Da un libro giacobino e dunque antiborbonico riportiamo l’editto del 1831 che appare un esempio lucido di trasparenza ma anche di estrema attenzione per il popolo governato
Mentre si discute di finanziaria con i consueti meccanismi bizantini, centralisti e – consentiteci di dirlo – ancora una volta a danno del Sud da parte di uno Stato italiano che dimostra reiteratamente di non comprendere le reali dinamiche della Questione Meridionale, non ho potuto fare a meno di ricordare il passaggio che di seguito voglio riproporvi.
E siccome nel giornalismo vero, cosa che la rete internet non sempre garantisce, le fonti sono garanzia di credibilità per una notizia o per un documento, qui la valenza di quello che riporto è doppia perché viene da un libro doppiamente giacobino. Si tratta infatti de “La Napoli borbonica” che, edita dal Touring Club Italiano, rivede il celebre libro “Il corricolo” di quell’Alexandre Dumas Padre che combatté animosamente la Real Casa di Borbone, al punto da entrare in Napoli al fianco di Garibaldi.
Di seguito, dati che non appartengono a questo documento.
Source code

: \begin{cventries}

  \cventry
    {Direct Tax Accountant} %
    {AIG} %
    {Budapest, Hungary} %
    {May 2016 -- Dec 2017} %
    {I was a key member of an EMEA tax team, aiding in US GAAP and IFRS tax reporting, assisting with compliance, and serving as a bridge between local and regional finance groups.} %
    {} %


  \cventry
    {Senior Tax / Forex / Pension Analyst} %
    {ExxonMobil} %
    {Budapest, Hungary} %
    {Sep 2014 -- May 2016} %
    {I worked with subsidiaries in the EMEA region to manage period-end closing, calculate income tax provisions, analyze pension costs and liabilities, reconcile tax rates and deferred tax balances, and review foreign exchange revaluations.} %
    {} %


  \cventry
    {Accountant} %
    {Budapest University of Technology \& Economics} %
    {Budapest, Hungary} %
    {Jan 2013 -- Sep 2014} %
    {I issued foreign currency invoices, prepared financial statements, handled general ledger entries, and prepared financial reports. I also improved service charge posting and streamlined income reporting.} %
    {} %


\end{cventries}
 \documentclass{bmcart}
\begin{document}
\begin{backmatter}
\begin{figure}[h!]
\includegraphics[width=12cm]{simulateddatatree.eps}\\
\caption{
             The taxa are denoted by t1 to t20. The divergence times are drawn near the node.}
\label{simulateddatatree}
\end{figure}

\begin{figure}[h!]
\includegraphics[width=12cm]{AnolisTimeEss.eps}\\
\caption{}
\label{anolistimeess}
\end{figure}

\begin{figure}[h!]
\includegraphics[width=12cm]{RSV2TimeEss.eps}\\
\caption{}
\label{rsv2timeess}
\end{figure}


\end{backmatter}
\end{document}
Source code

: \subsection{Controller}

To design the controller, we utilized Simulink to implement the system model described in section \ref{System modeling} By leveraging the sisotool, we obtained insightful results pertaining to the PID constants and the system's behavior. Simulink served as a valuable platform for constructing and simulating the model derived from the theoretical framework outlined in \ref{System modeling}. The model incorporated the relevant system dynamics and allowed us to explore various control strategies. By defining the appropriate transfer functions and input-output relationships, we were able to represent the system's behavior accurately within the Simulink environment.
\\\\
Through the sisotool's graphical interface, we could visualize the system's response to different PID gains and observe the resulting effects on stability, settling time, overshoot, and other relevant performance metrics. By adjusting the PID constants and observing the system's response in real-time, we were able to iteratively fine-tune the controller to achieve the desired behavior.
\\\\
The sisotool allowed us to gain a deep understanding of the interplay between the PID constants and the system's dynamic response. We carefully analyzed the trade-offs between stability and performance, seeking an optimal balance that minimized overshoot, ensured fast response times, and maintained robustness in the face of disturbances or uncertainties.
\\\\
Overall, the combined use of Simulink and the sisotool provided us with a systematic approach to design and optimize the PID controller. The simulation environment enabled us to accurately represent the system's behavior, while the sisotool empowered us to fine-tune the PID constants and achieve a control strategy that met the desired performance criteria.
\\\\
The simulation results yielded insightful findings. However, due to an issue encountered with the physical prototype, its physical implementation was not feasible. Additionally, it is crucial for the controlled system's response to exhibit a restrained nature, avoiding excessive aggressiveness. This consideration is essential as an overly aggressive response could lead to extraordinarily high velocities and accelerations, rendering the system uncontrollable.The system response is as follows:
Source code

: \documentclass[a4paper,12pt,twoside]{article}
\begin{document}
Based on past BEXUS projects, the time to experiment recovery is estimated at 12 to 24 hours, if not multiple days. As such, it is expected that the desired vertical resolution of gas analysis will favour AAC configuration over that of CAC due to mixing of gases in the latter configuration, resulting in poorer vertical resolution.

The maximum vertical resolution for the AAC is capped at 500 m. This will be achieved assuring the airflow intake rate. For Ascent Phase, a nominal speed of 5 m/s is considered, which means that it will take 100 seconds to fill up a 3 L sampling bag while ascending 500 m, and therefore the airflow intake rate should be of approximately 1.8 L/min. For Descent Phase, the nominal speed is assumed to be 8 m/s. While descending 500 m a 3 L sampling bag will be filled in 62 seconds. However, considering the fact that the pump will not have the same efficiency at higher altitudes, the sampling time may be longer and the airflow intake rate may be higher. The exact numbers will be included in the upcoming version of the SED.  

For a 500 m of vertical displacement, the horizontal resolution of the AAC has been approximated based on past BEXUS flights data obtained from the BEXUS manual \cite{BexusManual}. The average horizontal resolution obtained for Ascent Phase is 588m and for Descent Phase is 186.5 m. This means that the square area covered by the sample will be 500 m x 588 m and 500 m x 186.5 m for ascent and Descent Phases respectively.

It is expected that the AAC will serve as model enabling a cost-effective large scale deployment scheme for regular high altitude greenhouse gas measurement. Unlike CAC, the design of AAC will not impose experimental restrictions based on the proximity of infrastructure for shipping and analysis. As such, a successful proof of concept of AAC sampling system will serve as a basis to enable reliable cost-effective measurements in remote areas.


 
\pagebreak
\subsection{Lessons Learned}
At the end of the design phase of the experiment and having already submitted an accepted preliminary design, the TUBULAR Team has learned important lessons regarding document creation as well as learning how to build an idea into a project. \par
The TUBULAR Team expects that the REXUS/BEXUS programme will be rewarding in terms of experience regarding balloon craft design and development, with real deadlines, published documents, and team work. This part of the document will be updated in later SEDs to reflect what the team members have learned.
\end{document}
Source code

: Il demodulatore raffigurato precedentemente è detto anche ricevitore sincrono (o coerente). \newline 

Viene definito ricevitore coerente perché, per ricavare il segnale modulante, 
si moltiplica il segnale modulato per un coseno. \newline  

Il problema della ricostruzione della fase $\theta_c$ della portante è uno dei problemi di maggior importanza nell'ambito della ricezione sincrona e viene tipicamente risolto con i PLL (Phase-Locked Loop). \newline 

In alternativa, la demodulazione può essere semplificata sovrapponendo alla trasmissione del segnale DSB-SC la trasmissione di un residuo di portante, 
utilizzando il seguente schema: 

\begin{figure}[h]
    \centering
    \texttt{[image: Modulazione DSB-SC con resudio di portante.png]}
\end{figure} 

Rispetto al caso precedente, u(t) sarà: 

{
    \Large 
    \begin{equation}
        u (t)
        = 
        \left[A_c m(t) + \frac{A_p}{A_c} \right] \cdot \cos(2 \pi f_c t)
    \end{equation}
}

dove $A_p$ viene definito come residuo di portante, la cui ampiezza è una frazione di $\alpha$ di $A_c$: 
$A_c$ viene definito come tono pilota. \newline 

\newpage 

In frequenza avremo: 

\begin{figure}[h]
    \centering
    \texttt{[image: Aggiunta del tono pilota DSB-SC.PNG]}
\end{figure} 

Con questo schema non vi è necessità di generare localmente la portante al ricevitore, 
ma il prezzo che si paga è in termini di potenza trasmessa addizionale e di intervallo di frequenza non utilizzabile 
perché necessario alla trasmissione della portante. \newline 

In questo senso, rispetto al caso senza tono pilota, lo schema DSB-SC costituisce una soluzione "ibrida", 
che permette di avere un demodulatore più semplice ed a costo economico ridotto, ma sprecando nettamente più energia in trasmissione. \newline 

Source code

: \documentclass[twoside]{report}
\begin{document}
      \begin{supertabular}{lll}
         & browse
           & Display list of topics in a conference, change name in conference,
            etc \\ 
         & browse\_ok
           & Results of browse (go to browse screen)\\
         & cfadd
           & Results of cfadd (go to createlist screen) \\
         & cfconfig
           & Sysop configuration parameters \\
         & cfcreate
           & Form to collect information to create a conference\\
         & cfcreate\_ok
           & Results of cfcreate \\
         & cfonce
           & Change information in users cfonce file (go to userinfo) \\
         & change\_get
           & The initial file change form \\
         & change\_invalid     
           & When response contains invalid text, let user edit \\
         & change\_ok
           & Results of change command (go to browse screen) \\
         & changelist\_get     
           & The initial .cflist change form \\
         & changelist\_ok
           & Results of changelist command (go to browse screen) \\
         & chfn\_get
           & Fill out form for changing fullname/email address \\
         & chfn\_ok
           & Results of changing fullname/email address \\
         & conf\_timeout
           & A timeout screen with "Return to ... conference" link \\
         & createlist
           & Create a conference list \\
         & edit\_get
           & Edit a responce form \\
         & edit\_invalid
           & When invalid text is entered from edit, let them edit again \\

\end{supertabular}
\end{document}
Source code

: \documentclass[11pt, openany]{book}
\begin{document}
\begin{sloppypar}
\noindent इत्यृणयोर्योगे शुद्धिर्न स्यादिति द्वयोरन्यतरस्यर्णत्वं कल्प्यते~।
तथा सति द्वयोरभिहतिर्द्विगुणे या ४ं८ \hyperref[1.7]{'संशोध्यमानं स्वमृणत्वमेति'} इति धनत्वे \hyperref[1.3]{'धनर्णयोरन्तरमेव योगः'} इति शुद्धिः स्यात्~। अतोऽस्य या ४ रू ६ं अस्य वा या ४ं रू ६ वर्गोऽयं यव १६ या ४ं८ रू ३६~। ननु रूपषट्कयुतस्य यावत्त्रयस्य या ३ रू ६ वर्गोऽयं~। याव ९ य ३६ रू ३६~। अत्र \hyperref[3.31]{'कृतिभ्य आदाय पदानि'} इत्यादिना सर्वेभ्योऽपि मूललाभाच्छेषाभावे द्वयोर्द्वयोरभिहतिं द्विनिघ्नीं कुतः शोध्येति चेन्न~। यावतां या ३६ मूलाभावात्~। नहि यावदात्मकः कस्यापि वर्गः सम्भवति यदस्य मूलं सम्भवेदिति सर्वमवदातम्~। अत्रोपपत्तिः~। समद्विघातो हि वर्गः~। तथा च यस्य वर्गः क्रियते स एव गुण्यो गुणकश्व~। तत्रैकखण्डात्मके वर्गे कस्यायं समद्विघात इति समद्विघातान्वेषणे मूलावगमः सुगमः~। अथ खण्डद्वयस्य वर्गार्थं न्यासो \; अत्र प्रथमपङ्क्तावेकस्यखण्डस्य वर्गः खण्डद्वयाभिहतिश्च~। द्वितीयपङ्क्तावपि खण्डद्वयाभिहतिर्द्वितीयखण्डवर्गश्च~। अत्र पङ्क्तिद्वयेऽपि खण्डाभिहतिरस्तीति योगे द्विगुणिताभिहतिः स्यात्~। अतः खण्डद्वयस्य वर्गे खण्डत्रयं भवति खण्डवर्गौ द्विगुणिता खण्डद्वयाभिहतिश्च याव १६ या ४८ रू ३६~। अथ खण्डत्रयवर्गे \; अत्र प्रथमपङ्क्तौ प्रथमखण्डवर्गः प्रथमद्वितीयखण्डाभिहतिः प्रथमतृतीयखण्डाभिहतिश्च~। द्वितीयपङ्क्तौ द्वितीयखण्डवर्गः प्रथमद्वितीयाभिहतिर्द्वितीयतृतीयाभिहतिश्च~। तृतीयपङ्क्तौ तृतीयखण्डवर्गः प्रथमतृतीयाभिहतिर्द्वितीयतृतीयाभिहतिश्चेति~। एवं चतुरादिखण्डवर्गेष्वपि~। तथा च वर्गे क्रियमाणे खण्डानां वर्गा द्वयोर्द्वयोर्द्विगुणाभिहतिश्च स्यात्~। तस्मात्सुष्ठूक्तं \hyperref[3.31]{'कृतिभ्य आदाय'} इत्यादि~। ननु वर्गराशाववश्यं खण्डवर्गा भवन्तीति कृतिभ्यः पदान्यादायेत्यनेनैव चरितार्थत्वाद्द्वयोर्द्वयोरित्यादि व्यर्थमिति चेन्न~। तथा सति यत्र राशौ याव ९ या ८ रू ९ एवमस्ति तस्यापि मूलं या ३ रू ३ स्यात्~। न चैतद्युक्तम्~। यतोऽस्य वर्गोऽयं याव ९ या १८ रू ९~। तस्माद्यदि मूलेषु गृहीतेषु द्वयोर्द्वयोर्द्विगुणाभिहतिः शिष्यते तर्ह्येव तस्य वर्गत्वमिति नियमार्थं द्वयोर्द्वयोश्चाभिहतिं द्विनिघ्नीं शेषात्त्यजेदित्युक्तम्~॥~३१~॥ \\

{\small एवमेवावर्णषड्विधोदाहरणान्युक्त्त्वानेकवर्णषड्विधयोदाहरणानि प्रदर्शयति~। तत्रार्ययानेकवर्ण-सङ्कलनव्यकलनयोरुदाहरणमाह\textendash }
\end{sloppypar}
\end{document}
D’altronde era figlio di un generale napoleonico e il rancore era giustificato dalla prigionia di suo padre, generale napoleonico che aveva combattuto con i giacobini francesi e napoletani nel 1799, meritandosi due anni di “soggiorno” nelle carceri borboniche.
E se il testo originale è segnato senza pietà dalla retorica antiborbonica e filofrancese fin dalle prime righe, va dato atto alla penna di Gianni Guadalupi, che firma la prefazione di questa edizione uscita nel 1997, della capacità di riequilibrare le posizioni secondo la nuova visione meno politicizzata e più oggettivamente storica venutasi a formare negli ultimi vent’anni.
Ma torniamo alla finanziaria: di seguito l’editto, datato 11 gennaio 1831, con il quale Ferdinando II “presenta” la Finanziaria dell’esercizio per lo stesso anno.
Non aggiungerò altro alle righe di Guadalupi, che condivido in toto.
Però una domanda, poi, sorge spontanea, e vi prego di lasciarmela passare:
“Ma siamo sicuri che anche una pessima democrazia sia meglio di una buona Monarchia?!”.
A voi: “…i suoi editti, per chiarezza di linguaggio e onestà di intenzioni, potrebbero essere d’esempio a molti governanti di oggi…”
(Gianni Guadalupi)
“Noi abbiamo voluto conoscere lo stato della situazione della tesoreria generale di Napoli. Per quanto trista essa sia non ne facciamo un mistero. Questa leale franchezza sarà degna di noi, sarà degna del popolo generoso di cui la Provvidenza ci ha affidato il governo. Posta dunque a nudo la cosa, il deficit effettivo che esiste pel 1861 è di ducati 1.128.167. Noi ne fummo profondamente rattristati, ma non disaminiamo. Fedeli alla nostra promessa di fare ogni personale sacrifizio, noi abbiamo già conceduto un rilascio dalla Nostra cassa di ducati 180.000; altro ne facciamo dall’assegnamento della nostra Casa per ducati 190.000. Abbiamo ottenuto dai diversi rami della Marina e della Guerra un’economia di ducati 350.000. La severa riforma dei diversi ministeri ha prodotto ha prodotto un’altra economia di ducati 351.667. Pareggiati in tal modo gli introiti con el spese per l’esercizio 1831, rimane disponibile la somma di ducati 110.050. Noi ci siamo proposti di impegnarli a sollievo del nostro popolo, colla riduzione del dazio sul macinato…”.
No, non avete letto male: il conto lo pareggiava la Real Casa di tasca propria.
Devo aggiungere qualunquisticamente altro su quello che invece “toglie” la nostra classe politica o lascio il lavoro alla vostra galoppante fantasia?